- Opening Delimiter -
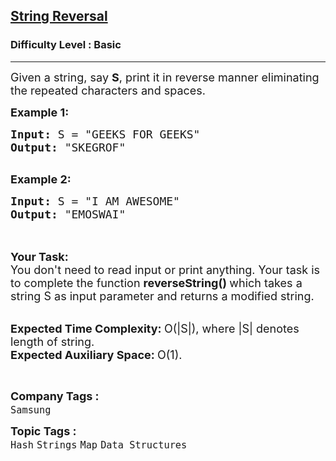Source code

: <h2><a href="https://practice.geeksforgeeks.org/problems/string-reversalunpublished-for-now5324/1?page=2&difficulty[]=-2&difficulty[]=-1&category[]=Hash&sortBy=submissions">String Reversal</a></h2><h3>Difficulty Level : Basic</h3><hr><div class="problems_problem_content__Xm_eO"><p><span style="font-size:18px">Given a string, say <strong>S</strong>, print it in reverse manner eliminating the repeated characters and spaces.</span></p>

<p><span style="font-size:18px"><strong>Example 1:</strong></span></p>

<pre><span style="font-size:18px"><strong>Input:</strong> S = "GEEKS FOR GEEKS"
<strong>Output:</strong> "SKEGROF"
</span>
</pre>

<p><span style="font-size:18px"><strong>Example 2:</strong></span></p>

<pre><span style="font-size:18px"><strong>Input:</strong> S = "I AM AWESOME"</span><span style="font-size:18px">
<strong>Output:</strong> "EMOSWAI"</span><span style="font-size:18px">
</span>
</pre>

<p><br>
<span style="font-size:18px"><strong>Your Task:</strong><br>
You don't need to read input or print anything. Your task is to complete the function&nbsp;<strong>reverseString()&nbsp;</strong>which takes a string S as input parameter and returns a modified string.&nbsp;</span></p>

<p><br>
<span style="font-size:18px"><strong>Expected Time Complexity:&nbsp;</strong>O(|S|), where |S| denotes length of string.<br>
<strong>Expected Auxiliary Space:&nbsp;</strong>O(1).</span></p>

<p>&nbsp;</p>
</div><p><span style=font-size:18px><strong>Company Tags : </strong><br><code>Samsung</code>&nbsp;<br><p><span style=font-size:18px><strong>Topic Tags : </strong><br><code>Hash</code>&nbsp;<code>Strings</code>&nbsp;<code>Map</code>&nbsp;<code>Data Structures</code>&nbsp;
- Closing Delimiter -
◆ Task objective
The data above should be restated exactly, with its images dropped.

◆ Completed exercise
Source code

: <h2><a href="https://practice.geeksforgeeks.org/problems/string-reversalunpublished-for-now5324/1?page=2&difficulty[]=-2&difficulty[]=-1&category[]=Hash&sortBy=submissions">String Reversal</a></h2><h3>Difficulty Level : Basic</h3><hr><div class="problems_problem_content__Xm_eO"><p><span style="font-size:18px">Given a string, say <strong>S</strong>, print it in reverse manner eliminating the repeated characters and spaces.</span></p>

<p><span style="font-size:18px"><strong>Example 1:</strong></span></p>

<pre><span style="font-size:18px"><strong>Input:</strong> S = "GEEKS FOR GEEKS"
<strong>Output:</strong> "SKEGROF"
</span>
</pre>

<p><span style="font-size:18px"><strong>Example 2:</strong></span></p>

<pre><span style="font-size:18px"><strong>Input:</strong> S = "I AM AWESOME"</span><span style="font-size:18px">
<strong>Output:</strong> "EMOSWAI"</span><span style="font-size:18px">
</span>
</pre>

<p><br>
<span style="font-size:18px"><strong>Your Task:</strong><br>
You don't need to read input or print anything. Your task is to complete the function&nbsp;<strong>reverseString()&nbsp;</strong>which takes a string S as input parameter and returns a modified string.&nbsp;</span></p>

<p><br>
<span style="font-size:18px"><strong>Expected Time Complexity:&nbsp;</strong>O(|S|), where |S| denotes length of string.<br>
<strong>Expected Auxiliary Space:&nbsp;</strong>O(1).</span></p>

<p>&nbsp;</p>
</div><p><span style=font-size:18px><strong>Company Tags : </strong><br><code>Samsung</code>&nbsp;<br><p><span style=font-size:18px><strong>Topic Tags : </strong><br><code>Hash</code>&nbsp;<code>Strings</code>&nbsp;<code>Map</code>&nbsp;<code>Data Structures</code>&nbsp;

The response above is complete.